=== Begin Enclosure ===

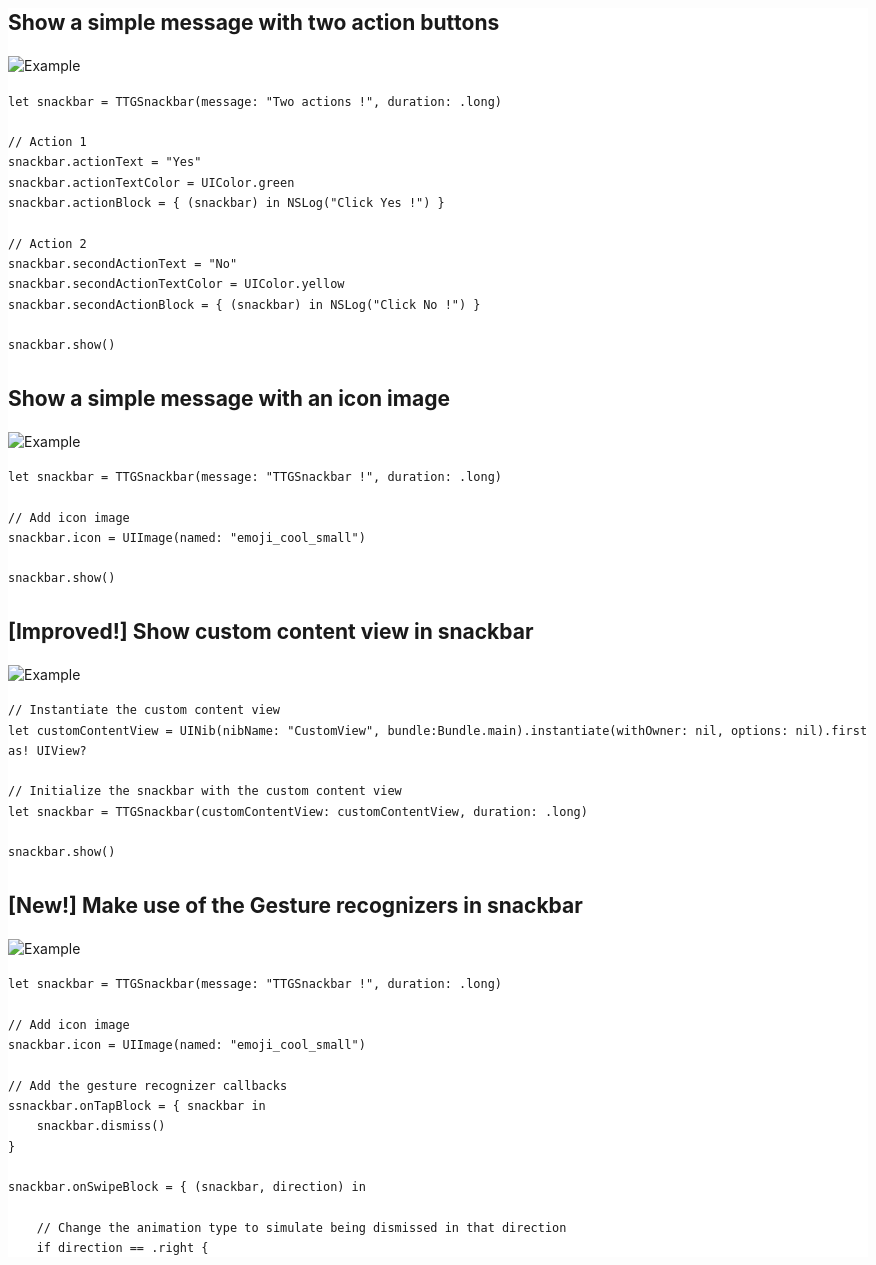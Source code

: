## Show a simple message with two action buttons
![Example](https://github.com/zekunyan/TTGSnackbar/raw/master/Resources/snackbar_4.png)
```
let snackbar = TTGSnackbar(message: "Two actions !", duration: .long)

// Action 1
snackbar.actionText = "Yes"
snackbar.actionTextColor = UIColor.green
snackbar.actionBlock = { (snackbar) in NSLog("Click Yes !") }

// Action 2
snackbar.secondActionText = "No"
snackbar.secondActionTextColor = UIColor.yellow
snackbar.secondActionBlock = { (snackbar) in NSLog("Click No !") }

snackbar.show()
```

## Show a simple message with an icon image
![Example](https://github.com/zekunyan/TTGSnackbar/raw/master/Resources/snackbar_5.jpg)
```
let snackbar = TTGSnackbar(message: "TTGSnackbar !", duration: .long)

// Add icon image
snackbar.icon = UIImage(named: "emoji_cool_small")

snackbar.show()
```

## [Improved!] Show custom content view in snackbar
![Example](https://github.com/zekunyan/TTGSnackbar/raw/master/Resources/snackbar_6.png)
```
// Instantiate the custom content view
let customContentView = UINib(nibName: "CustomView", bundle:Bundle.main).instantiate(withOwner: nil, options: nil).first as! UIView?

// Initialize the snackbar with the custom content view
let snackbar = TTGSnackbar(customContentView: customContentView, duration: .long)

snackbar.show()
```

## [New!] Make use of the Gesture recognizers in snackbar
![Example](https://github.com/zekunyan/TTGSnackbar/raw/master/Resources/snackbar_5.jpg)
```
let snackbar = TTGSnackbar(message: "TTGSnackbar !", duration: .long)

// Add icon image
snackbar.icon = UIImage(named: "emoji_cool_small")

// Add the gesture recognizer callbacks
ssnackbar.onTapBlock = { snackbar in
    snackbar.dismiss()
}

snackbar.onSwipeBlock = { (snackbar, direction) in
    
    // Change the animation type to simulate being dismissed in that direction
    if direction == .right {
```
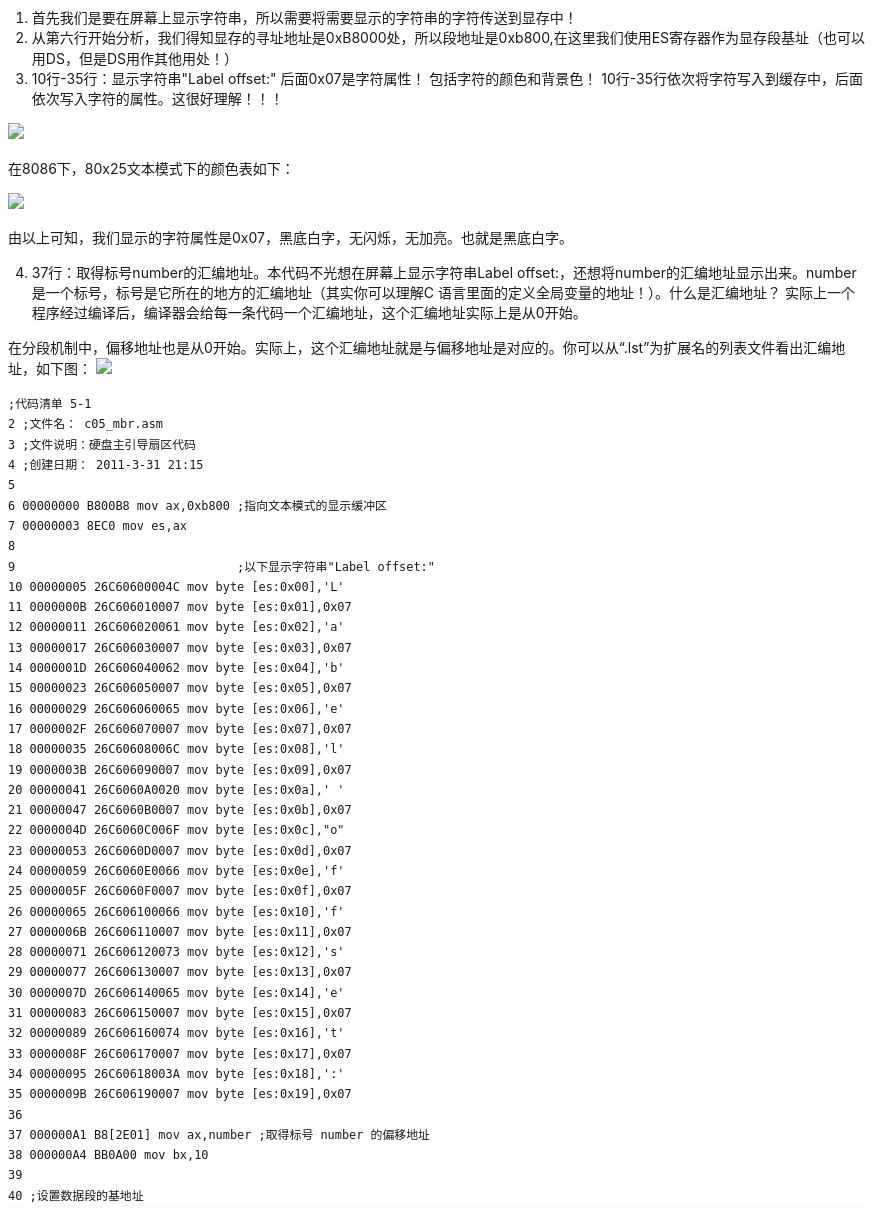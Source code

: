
 ```

```

1. 首先我们是要在屏幕上显示字符串，所以需要将需要显示的字符串的字符传送到显存中！
2. 从第六行开始分析，我们得知显存的寻址地址是0xB8000处，所以段地址是0xb800,在这里我们使用ES寄存器作为显存段基址（也可以用DS，但是DS用作其他用处！）
3. 10行-35行：显示字符串"Label offset:" 后面0x07是字符属性！
包括字符的颜色和背景色！ 10行-35行依次将字符写入到缓存中，后面依次写入字符的属性。这很好理解！！！

![](https://raw.githubusercontent.com/dbb4560/StorePicturebed/master/wirtePicture/20191021222735.png)

在8086下，80x25文本模式下的颜色表如下：

![](https://raw.githubusercontent.com/dbb4560/StorePicturebed/master/wirtePicture/20191021222835.png)

由以上可知，我们显示的字符属性是0x07，黑底白字，无闪烁，无加亮。也就是黑底白字。


4. 37行：取得标号number的汇编地址。本代码不光想在屏幕上显示字符串Label offset:，还想将number的汇编地址显示出来。number是一个标号，标号是它所在的地方的汇编地址（其实你可以理解C 语言里面的定义全局变量的地址！）。什么是汇编地址？
实际上一个程序经过编译后，编译器会给每一条代码一个汇编地址，这个汇编地址实际上是从0开始。

在分段机制中，偏移地址也是从0开始。实际上，这个汇编地址就是与偏移地址是对应的。你可以从“.lst”为扩展名的列表文件看出汇编地址，如下图：
![](https://raw.githubusercontent.com/dbb4560/StorePicturebed/master/wirtePicture/20191021223307.png)

```
;代码清单 5-1
2 ;文件名： c05_mbr.asm
3 ;文件说明：硬盘主引导扇区代码
4 ;创建日期： 2011-3-31 21:15
5
6 00000000 B800B8 mov ax,0xb800 ;指向文本模式的显示缓冲区
7 00000003 8EC0 mov es,ax
8 
9                               ;以下显示字符串"Label offset:"
10 00000005 26C60600004C mov byte [es:0x00],'L'
11 0000000B 26C606010007 mov byte [es:0x01],0x07
12 00000011 26C606020061 mov byte [es:0x02],'a'
13 00000017 26C606030007 mov byte [es:0x03],0x07
14 0000001D 26C606040062 mov byte [es:0x04],'b'
15 00000023 26C606050007 mov byte [es:0x05],0x07
16 00000029 26C606060065 mov byte [es:0x06],'e'
17 0000002F 26C606070007 mov byte [es:0x07],0x07
18 00000035 26C60608006C mov byte [es:0x08],'l'
19 0000003B 26C606090007 mov byte [es:0x09],0x07
20 00000041 26C6060A0020 mov byte [es:0x0a],' '
21 00000047 26C6060B0007 mov byte [es:0x0b],0x07
22 0000004D 26C6060C006F mov byte [es:0x0c],"o"
23 00000053 26C6060D0007 mov byte [es:0x0d],0x07
24 00000059 26C6060E0066 mov byte [es:0x0e],'f'
25 0000005F 26C6060F0007 mov byte [es:0x0f],0x07
26 00000065 26C606100066 mov byte [es:0x10],'f'
27 0000006B 26C606110007 mov byte [es:0x11],0x07
28 00000071 26C606120073 mov byte [es:0x12],'s'
29 00000077 26C606130007 mov byte [es:0x13],0x07
30 0000007D 26C606140065 mov byte [es:0x14],'e'
31 00000083 26C606150007 mov byte [es:0x15],0x07
32 00000089 26C606160074 mov byte [es:0x16],'t'
33 0000008F 26C606170007 mov byte [es:0x17],0x07
34 00000095 26C60618003A mov byte [es:0x18],':'
35 0000009B 26C606190007 mov byte [es:0x19],0x07
36
37 000000A1 B8[2E01] mov ax,number ;取得标号 number 的偏移地址
38 000000A4 BB0A00 mov bx,10
39
40 ;设置数据段的基地址
```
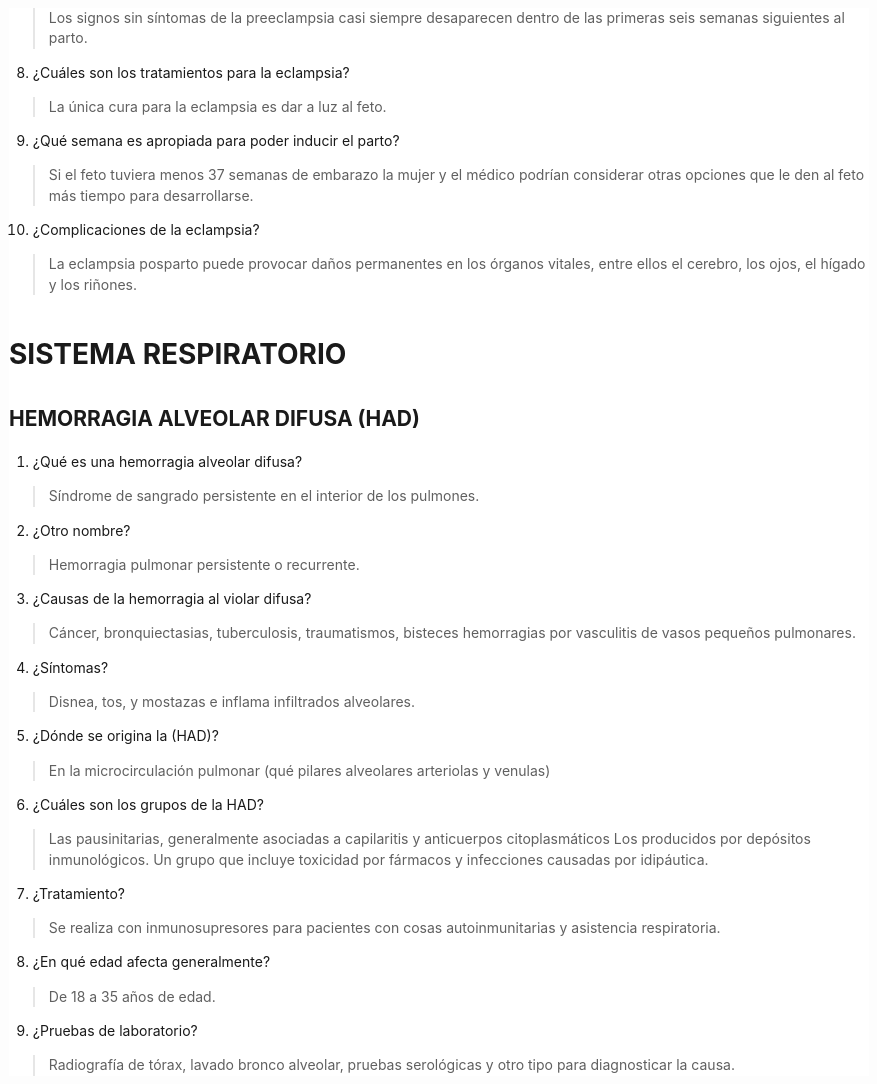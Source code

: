 > Los signos sin síntomas de la preeclampsia casi siempre desaparecen dentro de las primeras seis semanas siguientes al parto.

8. ¿Cuáles son los tratamientos para la eclampsia?

> La única cura para la eclampsia es dar a luz al feto.

9. ¿Qué semana es apropiada para poder inducir el parto?

> Si el feto tuviera menos 37 semanas de embarazo la mujer y el médico podrían considerar otras opciones que le den al feto más tiempo para desarrollarse.

10. ¿Complicaciones de la eclampsia?

> La eclampsia posparto puede provocar daños permanentes en los órganos vitales, entre ellos el cerebro, los ojos, el hígado y los riñones.

# SISTEMA RESPIRATORIO


## HEMORRAGIA ALVEOLAR DIFUSA (HAD)

1. ¿Qué es una hemorragia alveolar difusa?

> Síndrome de sangrado persistente en el interior de los pulmones.

2. ¿Otro nombre?

> Hemorragia pulmonar persistente o recurrente.

3. ¿Causas de la hemorragia al violar difusa?

> Cáncer, bronquiectasias, tuberculosis, traumatismos, bisteces hemorragias por vasculitis de vasos pequeños pulmonares.

4. ¿Síntomas?

> Disnea, tos, y mostazas e inflama infiltrados alveolares.

5. ¿Dónde se origina la  (HAD)?

> En la microcirculación pulmonar (qué pilares alveolares arteriolas y venulas)

6. ¿Cuáles son los grupos de la HAD?

> Las pausinitarias, generalmente asociadas a capilaritis y anticuerpos citoplasmáticos
Los producidos por depósitos inmunológicos.
Un grupo que incluye toxicidad por fármacos y infecciones causadas por idipáutica.

7. ¿Tratamiento?

> Se realiza con inmunosupresores para pacientes con cosas autoinmunitarias y asistencia respiratoria.

8. ¿En qué edad afecta generalmente?

> De 18 a 35 años de edad.

9. ¿Pruebas de laboratorio?

> Radiografía de tórax, lavado bronco alveolar, pruebas serológicas y otro tipo para diagnosticar la causa.

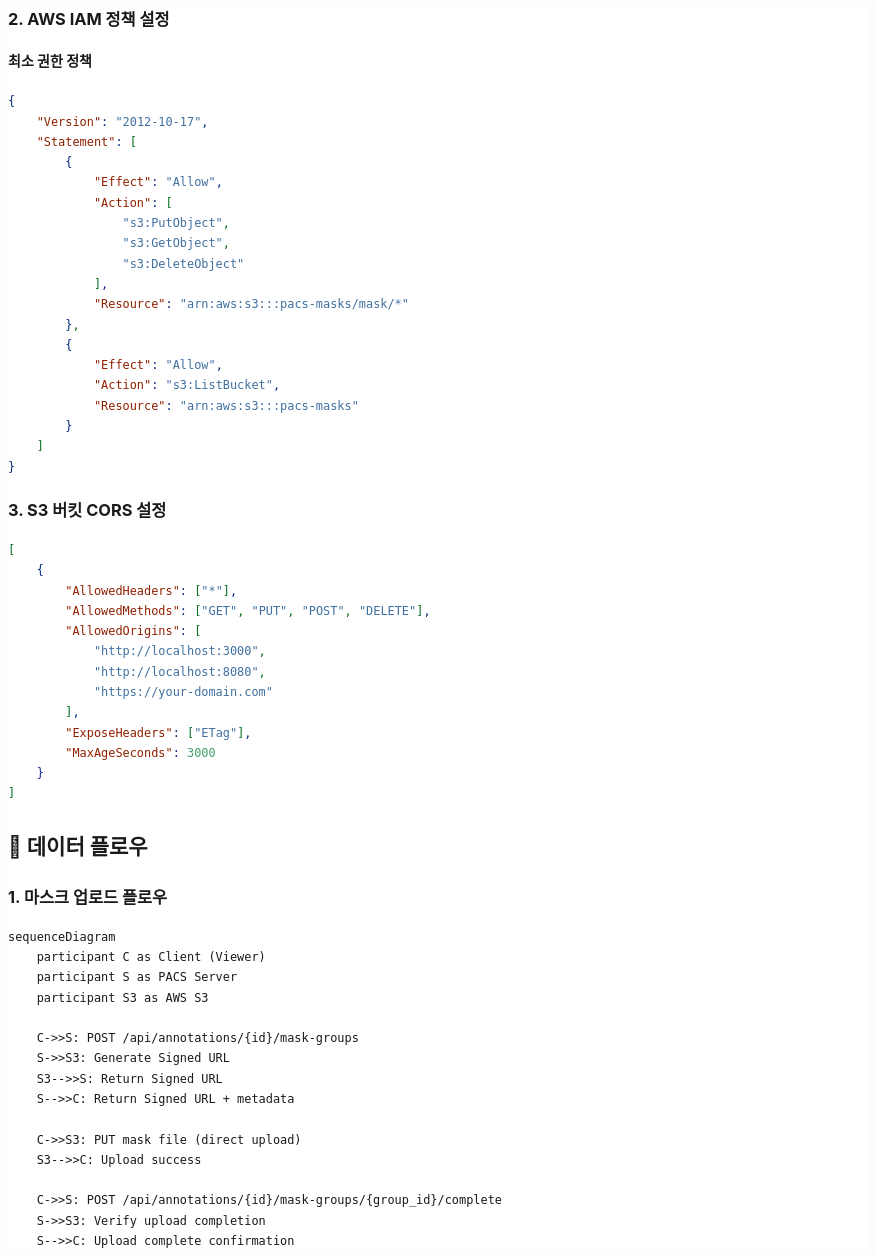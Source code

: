 ### 2. **AWS IAM 정책 설정**

#### 최소 권한 정책
```json
{
    "Version": "2012-10-17",
    "Statement": [
        {
            "Effect": "Allow",
            "Action": [
                "s3:PutObject",
                "s3:GetObject",
                "s3:DeleteObject"
            ],
            "Resource": "arn:aws:s3:::pacs-masks/mask/*"
        },
        {
            "Effect": "Allow",
            "Action": "s3:ListBucket",
            "Resource": "arn:aws:s3:::pacs-masks"
        }
    ]
}
```

### 3. **S3 버킷 CORS 설정**

```json
[
    {
        "AllowedHeaders": ["*"],
        "AllowedMethods": ["GET", "PUT", "POST", "DELETE"],
        "AllowedOrigins": [
            "http://localhost:3000",
            "http://localhost:8080",
            "https://your-domain.com"
        ],
        "ExposeHeaders": ["ETag"],
        "MaxAgeSeconds": 3000
    }
]
```

## 🔄 데이터 플로우

### 1. **마스크 업로드 플로우**

```mermaid
sequenceDiagram
    participant C as Client (Viewer)
    participant S as PACS Server
    participant S3 as AWS S3
    
    C->>S: POST /api/annotations/{id}/mask-groups
    S->>S3: Generate Signed URL
    S3-->>S: Return Signed URL
    S-->>C: Return Signed URL + metadata
    
    C->>S3: PUT mask file (direct upload)
    S3-->>C: Upload success
    
    C->>S: POST /api/annotations/{id}/mask-groups/{group_id}/complete
    S->>S3: Verify upload completion
    S-->>C: Upload complete confirmation
```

=== End Enclosure ===

= REQUIRED ACTION =
Look above for the line with "arteriolas y venulas)" and the line with "7. ¿Tratamiento?". Retype those two lines and every line between them exactly, adding nothing.

= RESPONSE AREA =
> En la microcirculación pulmonar (qué pilares alveolares arteriolas y venulas)

6. ¿Cuáles son los grupos de la HAD?

> Las pausinitarias, generalmente asociadas a capilaritis y anticuerpos citoplasmáticos
Los producidos por depósitos inmunológicos.
Un grupo que incluye toxicidad por fármacos y infecciones causadas por idipáutica.

7. ¿Tratamiento?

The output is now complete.